Por: Sérgio Ferreira
Hoje, 24 de outubro, comemora-se o dia mundial de combate à poliomielite (pólio). Também chamada de paralisia infantil, esta é uma doença causada pelos tipos 1, 2 e 3 do poliovírus, que não tem cura e é altamente contagiosa. Ela acomete principalmente crianças até os 5 anos de idade, mas também pode infectar adultos que não foram imunizados.
Segundo o Ministério da Saúde, a maioria das pessoas infectadas não apresenta sintomas, mas isso não impede o contágio para as demais. Contudo, ainda assim, há manifestações graves da doença que podem causar paralisia e levar à morte. Para prevenir, não há outra opção, senão a vacina, que deve der ministrada em todas as crianças menores de 5 anos.
"A transmissão da poliomielite pode ocorrer de pessoa para pessoa, por meio de secreções eliminadas ao falar, tossir ou espirrar. É possível, também, que aconteça por transmissão oral-fecal, em decorrência da contaminação da água e de alimentos com fezes", explica Luiza Helena Falleiros Arlant, membro do departamento de infectologia da SBP (Sociedade Brasileira de Pediatria).
Não existe uma causa certa para a paralisia, mas, acredita-se que a falta de saneamento básico atrelado à má higiene pessoal contribui para a transmissão do poliovírus, responsável pela doença.

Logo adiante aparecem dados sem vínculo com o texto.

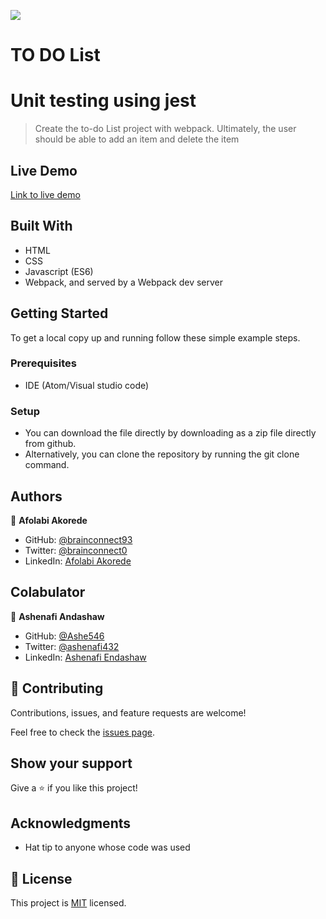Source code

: ![](https://img.shields.io/badge/Microverse-blueviolet)

# TO DO List
# Unit testing using jest 

> Create the to-do List project with webpack. Ultimately, the user should be able to add an item and delete the item 


## Live Demo

[Link to live demo](https://brainconnect93.github.io/TODO-List/)


## Built With

- HTML
- CSS
- Javascript (ES6)
- Webpack, and served by a Webpack dev server

## Getting Started

To get a local copy up and running follow these simple example steps.

### Prerequisites
- IDE (Atom/Visual studio code)

### Setup
- You can download the file directly by downloading as a zip file directly from github.
- Alternatively, you can clone the repository by running the git clone command. 


## Authors

👤 **Afolabi Akorede**

- GitHub: [@brainconnect93](https://github.com/brainconnect93)
- Twitter: [@brainconnect0](https://twitter.com/brainconnect0)
- LinkedIn: [Afolabi Akorede](https://linkedin.com/in/brainconnect93)

## Colabulator

👤 **Ashenafi Andashaw**

- GitHub: [@Ashe546](https://github.com/Ashe546)
- Twitter: [@ashenafi432](https://twitter.com/ashenafi546)
- LinkedIn: [Ashenafi Endashaw](https://www.linkedin.com/in/ashenafi-endashaw-7a50b318a/)

## 🤝 Contributing

Contributions, issues, and feature requests are welcome!

Feel free to check the [issues page](../../issues/).

## Show your support

Give a ⭐️ if you like this project!

## Acknowledgments

- Hat tip to anyone whose code was used

## 📝 License

This project is [MIT](./MIT.md) licensed.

Nos casos mais leves da doença, os pacientes podem apresentar sintomas como febre, mal-estar, dor de cabeça, na garganta e no corpo, vômitos, diarreia, meningite, prisão de ventre, entre outros.
Já as manifestações nos casos mais graves podem ser apresentadas com quadros de deficiência motora, comprometimento da musculatura, sobretudo os inferiores, flacidez muscular e por aí vai.
Aqui vale destacar que a poliomielite pode deixar muitas sequelas, que estão relacionadas com a infecção da medula e do cérebro pelo poliovírus e, normalmente, não há cura definitiva. Entre as mais comuns estão:
Não há um tratamento clínico específico para a doença, tanto os sintomas como as sequelas são tratados de acordo com o quadro clínico do paciente. Geralmente, as sequelas são tratadas com fisioterapia e exercícios que ajudam a desenvolver a força dos músculos que foram afetados, além de medicamentos para dores.
O
Governo Federal promove, de 5 a 30 de outubro, a Campanha Nacional de
Vacinação contra a pólio, que tem como meta imunizar 10.718.303 das
crianças com menos de 5 anos de idade até o dia 30 de outubro,
abrangendo, portanto, 95% do público-alvo da campanha.
As doses estão disponíveis gratuitamente no SUS (Sistema Único de Saúde) pelo Programa Nacional de Imunizações. Crianças entre 2, 4 e 6 meses de idade, devem tomar três doses injetáveis contra os três tipos de poliovírus (1, 2 e 3). Já aos 15 meses e 4 anos, são necessárias mais duas doses de reforços orais, que protegem contra os poliovírus 1 e 3.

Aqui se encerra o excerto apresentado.